How To Pay Romania's Foreign Debt
The recent 20 billion Euro loan agreement Romania signed with the EU, IMF, World Bank and EBRD raised both hopes and fears. Some said paying back on the loan will prove as difficult and taxing for the population as paying the foreign debt during the last years of the communist regime was
So, would it be that painful this time around too?
No, it won't.
It wouldn't have been 20 years ago either, had we had a foreign exchange market and central bank hard currency reserves; Romania would not have had to resort to selling its gold and food reserves.
As a matter of fact, do you remember the year 1999? That year again, Romania had to pay back a lot of its foreign debt, and various international fora thought the country will default on its pay.
After paying its quota in February, May and June, the central bank reserves had shrunk in 1999.
But by May, there was no actual danger in sight, and the central bank objective changed to replenishing the hard currency reserves, turning into a consistent hard currency buyer on the domestic money market.
By August, the central bank continued to pay Romania's foreign debt, while it had increased its own reserves by 500 million dollars, which it bought between June and August.
By September, the central bank was servicing the foreign debt while building the hard currency reserves with buys primarily on the domestic market.
However, a fall 1999 Standard & Poor's analysis assessed that the central bank reserves stayed at 30% of the current account deficit, whereas in fact the reserves equaled that deficit.
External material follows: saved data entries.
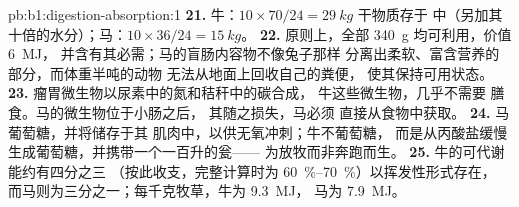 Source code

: \begin{solution}{pb:b1:digestion-absorption:1}
\textbf{21.} 牛：$10\times 70/24 = \qty{29}{kg}$ 干物质存于
中（另加其十倍的水分）；马：$10\times 36/24 =
\qty{15}{kg}$。
\textbf{22.} 原则上，全部 \qty{340}{g} 均可利用，价值 \qty{6}{MJ}，
并含有其必需；马的盲肠内容物不像兔子那样
分离出柔软、富含营养的部分，而体重半吨的动物
无法从地面上回收自己的粪便，
使其保持可用状态。
\textbf{23.} 瘤胃微生物以尿素中的氮和秸秆中的碳合成，
牛这些微生物，几乎不需要
膳食。马的微生物位于小肠之后，
其随之损失，马必须
直接从食物中获取。
\textbf{24.} 马葡萄糖，并将储存于其
肌肉中，以供无氧冲刺；牛不葡萄糖，
而是从丙酸盐缓慢生成葡萄糖，并携带一个一百升的瓮——
为放牧而非奔跑而生。
\textbf{25.} 牛的可代谢能约有四分之三
（按此收支，完整计算时为 \qtyrange{60}{70}{\%}）以挥发性形式存在，
而马则为三分之一；每千克牧草，牛为 \qty{9.3}{MJ}，
马为 \qty{7.9}{MJ}。
\end{solution}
More serious, though, was the fact that the mood inside Romania was also pretty bleak, in spite of the fact that the central bank moves in 1999 set the stage for the economic recovery and growth in the subsequent years.
So, how will Romania manage to pay the recently agreed upon debt of 20 billion Euro? Much in the same way as it paid back in 1999.
By the time the first installments are to be paid, the Euro denominated structural funds from the EU would have arrived, hence the Euro will get into the central bank reserves, while the bank will exchange it for the domestic currency.